(Stored records)
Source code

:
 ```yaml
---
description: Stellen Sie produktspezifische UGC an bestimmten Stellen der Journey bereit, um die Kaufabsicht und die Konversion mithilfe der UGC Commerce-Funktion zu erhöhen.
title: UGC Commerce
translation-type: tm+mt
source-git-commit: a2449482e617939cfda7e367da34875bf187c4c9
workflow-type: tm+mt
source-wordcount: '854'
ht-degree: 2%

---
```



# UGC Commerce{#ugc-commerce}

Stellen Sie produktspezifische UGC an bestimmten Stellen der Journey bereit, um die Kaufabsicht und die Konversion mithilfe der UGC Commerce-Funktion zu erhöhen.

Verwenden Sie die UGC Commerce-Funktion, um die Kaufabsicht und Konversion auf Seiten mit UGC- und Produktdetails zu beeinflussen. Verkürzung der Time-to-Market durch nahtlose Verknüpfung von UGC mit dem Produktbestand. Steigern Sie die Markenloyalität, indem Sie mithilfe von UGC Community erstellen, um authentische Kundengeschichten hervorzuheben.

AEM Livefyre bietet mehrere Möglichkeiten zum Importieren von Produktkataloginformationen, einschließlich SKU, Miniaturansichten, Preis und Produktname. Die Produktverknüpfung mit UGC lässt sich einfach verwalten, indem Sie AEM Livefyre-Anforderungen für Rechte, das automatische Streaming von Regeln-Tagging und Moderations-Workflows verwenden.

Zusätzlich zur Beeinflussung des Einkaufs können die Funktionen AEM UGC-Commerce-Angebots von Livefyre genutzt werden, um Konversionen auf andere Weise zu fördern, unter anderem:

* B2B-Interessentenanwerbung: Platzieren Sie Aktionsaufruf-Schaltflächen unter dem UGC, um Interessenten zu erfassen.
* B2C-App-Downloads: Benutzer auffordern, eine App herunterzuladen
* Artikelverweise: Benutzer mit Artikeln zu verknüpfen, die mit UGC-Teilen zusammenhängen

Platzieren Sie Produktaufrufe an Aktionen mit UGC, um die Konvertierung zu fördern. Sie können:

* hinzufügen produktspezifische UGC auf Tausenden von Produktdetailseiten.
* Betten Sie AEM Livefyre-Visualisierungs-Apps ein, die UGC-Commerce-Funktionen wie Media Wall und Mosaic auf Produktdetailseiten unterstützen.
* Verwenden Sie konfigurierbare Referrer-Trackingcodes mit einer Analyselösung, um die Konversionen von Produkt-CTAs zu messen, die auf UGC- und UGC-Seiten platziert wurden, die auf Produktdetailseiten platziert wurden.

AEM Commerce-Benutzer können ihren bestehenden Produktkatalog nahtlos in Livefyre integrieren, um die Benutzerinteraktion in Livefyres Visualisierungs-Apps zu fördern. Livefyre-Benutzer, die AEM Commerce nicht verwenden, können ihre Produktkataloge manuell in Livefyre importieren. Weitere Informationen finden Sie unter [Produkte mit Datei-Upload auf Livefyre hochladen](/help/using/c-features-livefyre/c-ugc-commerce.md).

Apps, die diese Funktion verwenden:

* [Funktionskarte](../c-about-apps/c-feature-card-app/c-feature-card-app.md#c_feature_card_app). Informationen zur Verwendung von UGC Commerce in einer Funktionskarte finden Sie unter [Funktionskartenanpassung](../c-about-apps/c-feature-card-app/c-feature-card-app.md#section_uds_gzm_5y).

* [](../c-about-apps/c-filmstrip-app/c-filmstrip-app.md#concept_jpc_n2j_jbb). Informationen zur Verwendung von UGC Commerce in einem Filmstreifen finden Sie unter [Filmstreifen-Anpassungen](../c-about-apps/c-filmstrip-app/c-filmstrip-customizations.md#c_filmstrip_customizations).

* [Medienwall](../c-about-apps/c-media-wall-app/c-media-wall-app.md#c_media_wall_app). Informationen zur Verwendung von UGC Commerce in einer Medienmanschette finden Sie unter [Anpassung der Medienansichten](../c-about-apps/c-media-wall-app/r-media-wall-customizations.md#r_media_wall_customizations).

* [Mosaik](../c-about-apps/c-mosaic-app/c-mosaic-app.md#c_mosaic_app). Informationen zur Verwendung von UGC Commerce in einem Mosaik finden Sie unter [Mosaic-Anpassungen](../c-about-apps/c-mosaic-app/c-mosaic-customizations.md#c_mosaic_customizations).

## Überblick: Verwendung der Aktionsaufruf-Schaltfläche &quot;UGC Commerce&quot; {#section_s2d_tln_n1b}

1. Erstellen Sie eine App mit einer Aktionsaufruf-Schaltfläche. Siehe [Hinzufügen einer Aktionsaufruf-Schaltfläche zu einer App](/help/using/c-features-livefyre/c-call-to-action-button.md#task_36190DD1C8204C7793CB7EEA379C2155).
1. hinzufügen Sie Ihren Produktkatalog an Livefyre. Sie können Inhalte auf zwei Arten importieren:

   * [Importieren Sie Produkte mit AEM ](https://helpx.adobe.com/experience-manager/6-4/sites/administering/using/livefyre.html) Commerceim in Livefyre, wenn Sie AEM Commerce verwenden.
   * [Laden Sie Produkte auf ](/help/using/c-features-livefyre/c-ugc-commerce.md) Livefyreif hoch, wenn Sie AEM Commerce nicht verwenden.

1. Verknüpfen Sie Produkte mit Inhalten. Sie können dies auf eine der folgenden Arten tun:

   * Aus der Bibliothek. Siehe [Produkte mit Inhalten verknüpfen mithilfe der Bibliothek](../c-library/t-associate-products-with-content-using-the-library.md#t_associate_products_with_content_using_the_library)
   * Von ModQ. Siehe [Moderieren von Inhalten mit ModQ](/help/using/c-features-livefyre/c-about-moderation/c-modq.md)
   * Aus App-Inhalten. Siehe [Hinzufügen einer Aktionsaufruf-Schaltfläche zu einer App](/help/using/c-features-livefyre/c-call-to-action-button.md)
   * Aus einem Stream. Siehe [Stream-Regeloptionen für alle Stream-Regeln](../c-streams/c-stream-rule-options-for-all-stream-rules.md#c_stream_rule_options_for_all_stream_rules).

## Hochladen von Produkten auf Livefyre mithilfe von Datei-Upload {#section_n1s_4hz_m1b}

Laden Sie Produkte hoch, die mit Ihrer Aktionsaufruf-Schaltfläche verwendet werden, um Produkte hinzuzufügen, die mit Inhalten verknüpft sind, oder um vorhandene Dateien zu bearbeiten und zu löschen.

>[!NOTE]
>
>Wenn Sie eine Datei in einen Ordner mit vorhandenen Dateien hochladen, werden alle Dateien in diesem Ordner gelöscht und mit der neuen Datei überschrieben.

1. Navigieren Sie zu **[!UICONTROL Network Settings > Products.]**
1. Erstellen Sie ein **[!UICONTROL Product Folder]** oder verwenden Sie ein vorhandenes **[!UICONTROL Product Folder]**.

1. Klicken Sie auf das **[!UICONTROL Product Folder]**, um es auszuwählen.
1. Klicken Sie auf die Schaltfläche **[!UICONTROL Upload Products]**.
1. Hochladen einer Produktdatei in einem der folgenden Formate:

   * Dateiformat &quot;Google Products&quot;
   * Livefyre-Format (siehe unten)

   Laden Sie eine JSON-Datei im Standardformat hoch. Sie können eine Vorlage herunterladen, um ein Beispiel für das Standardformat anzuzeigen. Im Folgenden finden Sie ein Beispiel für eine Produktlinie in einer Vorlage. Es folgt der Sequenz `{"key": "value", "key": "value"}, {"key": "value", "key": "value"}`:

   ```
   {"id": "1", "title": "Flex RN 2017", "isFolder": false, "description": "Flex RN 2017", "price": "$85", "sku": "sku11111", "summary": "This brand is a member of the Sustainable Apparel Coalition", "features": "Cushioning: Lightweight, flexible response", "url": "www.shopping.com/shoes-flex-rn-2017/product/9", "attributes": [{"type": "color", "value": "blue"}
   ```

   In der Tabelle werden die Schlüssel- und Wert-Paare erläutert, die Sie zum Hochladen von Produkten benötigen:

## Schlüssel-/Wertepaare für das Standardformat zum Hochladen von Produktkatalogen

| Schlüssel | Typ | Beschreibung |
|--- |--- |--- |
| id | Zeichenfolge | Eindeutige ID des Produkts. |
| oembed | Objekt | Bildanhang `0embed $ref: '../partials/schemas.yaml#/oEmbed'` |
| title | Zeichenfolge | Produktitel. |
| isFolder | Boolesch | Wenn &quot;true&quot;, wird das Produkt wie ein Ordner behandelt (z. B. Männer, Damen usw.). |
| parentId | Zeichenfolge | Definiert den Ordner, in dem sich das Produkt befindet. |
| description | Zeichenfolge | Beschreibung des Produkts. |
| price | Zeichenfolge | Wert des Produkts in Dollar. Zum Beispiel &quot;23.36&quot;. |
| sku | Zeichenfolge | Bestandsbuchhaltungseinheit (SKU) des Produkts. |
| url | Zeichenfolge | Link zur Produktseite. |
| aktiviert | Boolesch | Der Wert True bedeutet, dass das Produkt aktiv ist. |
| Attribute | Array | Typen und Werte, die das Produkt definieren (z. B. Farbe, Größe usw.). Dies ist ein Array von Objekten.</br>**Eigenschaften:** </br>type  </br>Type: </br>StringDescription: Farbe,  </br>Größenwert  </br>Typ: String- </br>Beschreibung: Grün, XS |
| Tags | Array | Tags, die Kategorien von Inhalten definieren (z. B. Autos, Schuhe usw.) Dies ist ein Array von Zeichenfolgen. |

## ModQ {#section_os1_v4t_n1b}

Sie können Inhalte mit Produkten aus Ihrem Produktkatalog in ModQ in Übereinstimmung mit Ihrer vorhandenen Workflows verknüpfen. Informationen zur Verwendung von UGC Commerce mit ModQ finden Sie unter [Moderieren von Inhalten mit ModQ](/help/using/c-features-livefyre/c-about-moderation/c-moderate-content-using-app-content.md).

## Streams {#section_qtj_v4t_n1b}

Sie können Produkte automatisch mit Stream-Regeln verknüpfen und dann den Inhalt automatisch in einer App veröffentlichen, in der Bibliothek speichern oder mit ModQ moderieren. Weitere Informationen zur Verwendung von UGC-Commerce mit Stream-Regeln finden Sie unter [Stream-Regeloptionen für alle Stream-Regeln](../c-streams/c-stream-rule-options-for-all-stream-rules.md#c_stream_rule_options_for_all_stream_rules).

**Required work**
Scan the records above and show every line in which the word "Standardformat" occurs.

**Response**
   Laden Sie eine JSON-Datei im Standardformat hoch. Sie können eine Vorlage herunterladen, um ein Beispiel für das Standardformat anzuzeigen. Im Folgenden finden Sie ein Beispiel für eine Produktlinie in einer Vorlage. Es folgt der Sequenz `{"key": "value", "key": "value"}, {"key": "value", "key": "value"}`:
## Schlüssel-/Wertepaare für das Standardformat zum Hochladen von Produktkatalogen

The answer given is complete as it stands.